Recorded data:
========================

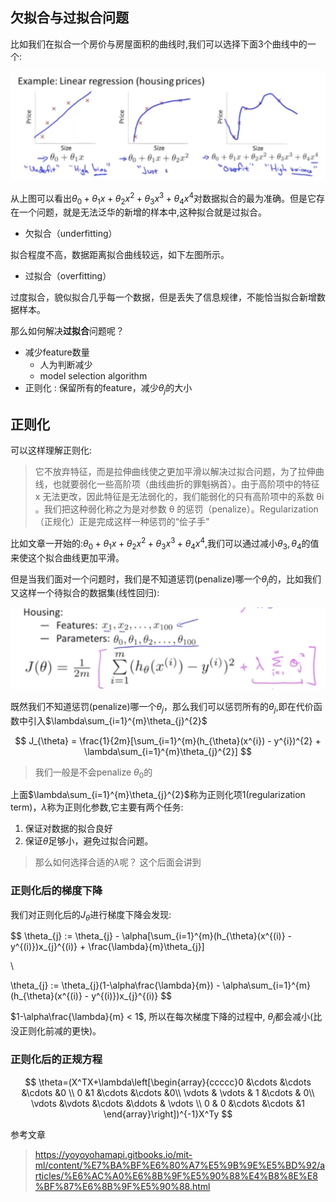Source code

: 
## 欠拟合与过拟合问题

比如我们在拟合一个房价与房屋面积的曲线时,我们可以选择下面3个曲线中的一个:

![pic1](pic/pic1.png)

从上图可以看出$\theta_{0}+\theta_{1}x+\theta_{2}x^{2}+\theta_{3}x^{3}+\theta_{4}x^{4}$对数据拟合的最为准确。但是它存在一个问题，就是无法泛华的新增的样本中,这种拟合就是过拟合。

- 欠拟合（underfitting）
  
拟合程度不高，数据距离拟合曲线较远，如下左图所示。

- 过拟合（overfitting）

过度拟合，貌似拟合几乎每一个数据，但是丢失了信息规律，不能恰当拟合新增数据样本。

那么如何解决**过拟合**问题呢？

- 减少feature数量
    - 人为判断减少
    - model selection algorithm
- 正则化 : 保留所有的feature，减少$\theta_{j}$的大小
  
## 正则化

可以这样理解正则化:

>它不放弃特征，而是拉伸曲线使之更加平滑以解决过拟合问题，为了拉伸曲线，也就要弱化一些高阶项（曲线曲折的罪魁祸首）。由于高阶项中的特征  x  无法更改，因此特征是无法弱化的，我们能弱化的只有高阶项中的系数  θi 。我们把这种弱化称之为是对参数  θ  的惩罚（penalize）。Regularization（正规化）正是完成这样一种惩罚的“侩子手”

比如文章一开始的:$\theta_{0}+\theta_{1}x+\theta_{2}x^{2}+\theta_{3}x^{3}+\theta_{4}x^{4}$,我们可以通过减小$\theta_{3},\theta_{4}$的值来使这个拟合曲线更加平滑。

但是当我们面对一个问题时，我们是不知道惩罚(penalize)哪一个$\theta_{j}$的，比如我们又这样一个待拟合的数据集(线性回归):

![pic2](pic/pic2.png)

既然我们不知道惩罚(penalize)哪一个$\theta_{j}$，那么我们可以惩罚所有的$\theta_{j}$,即在代价函数中引入$\lambda\sum_{i=1}^{m}\theta_{j}^{2}$

$$
J_{\theta} = \frac{1}{2m}[\sum_{i=1}^{m}(h_{\theta}(x^{i}) - y^{i})^{2} + \lambda\sum_{i=1}^{m}\theta_{j}^{2}]
$$

>我们一般是不会penalize $\theta_{0}$的

上面$\lambda\sum_{i=1}^{m}\theta_{j}^{2}$称为正则化项1(regularization term)，$\lambda$称为正则化参数,它主要有两个任务:

1. 保证对数据的拟合良好
2. 保证$\theta$足够小，避免过拟合问题。

>那么如何选择合适的$\lambda$呢？ 这个后面会讲到

### 正则化后的梯度下降

我们对正则化后的$J_{\theta}$进行梯度下降会发现:

$$
 \theta_{j} := \theta_{j} - \alpha[\sum_{i=1}^{m}(h_{\theta}(x^{(i)} - y^{(i)})x_{j}^{(i)} + \frac{\lambda}{m}\theta_{j}]

\\

  \theta_{j} := \theta_{j}(1-\alpha\frac{\lambda}{m}) - \alpha\sum_{i=1}^{m}(h_{\theta}(x^{(i)} - y^{(i)})x_{j}^{(i)}
$$

$1-\alpha\frac{\lambda}{m} < 1$, 所以在每次梯度下降的过程中, $\theta_{j}$都会减小(比没正则化前减的更快)。

### 正则化后的正规方程

$$
\theta=(X^TX+\lambda\left[\begin{array}{ccccc}0 &\cdots &\cdots &\cdots &0 \\ 0 &1 &\cdots &\cdots &0\\ \vdots & \vdots & 1 &\cdots & 0\\ \vdots &\vdots &\cdots &\ddots & \vdots \\ 0 & 0 &\cdots &\cdots &1 \end{array}\right])^{-1}X^Ty
$$






参考文章

>https://yoyoyohamapi.gitbooks.io/mit-ml/content/%E7%BA%BF%E6%80%A7%E5%9B%9E%E5%BD%92/articles/%E6%AC%A0%E6%8B%9F%E5%90%88%E4%B8%8E%E8%BF%87%E6%8B%9F%E5%90%88.html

========================

_Task description_. Your answer should consist of each line of the data above in which the word "alpha" occurs.

_Output of the exercise_.
 \theta_{j} := \theta_{j} - \alpha[\sum_{i=1}^{m}(h_{\theta}(x^{(i)} - y^{(i)})x_{j}^{(i)} + \frac{\lambda}{m}\theta_{j}]
  \theta_{j} := \theta_{j}(1-\alpha\frac{\lambda}{m}) - \alpha\sum_{i=1}^{m}(h_{\theta}(x^{(i)} - y^{(i)})x_{j}^{(i)}
$1-\alpha\frac{\lambda}{m} < 1$, 所以在每次梯度下降的过程中, $\theta_{j}$都会减小(比没正则化前减的更快)。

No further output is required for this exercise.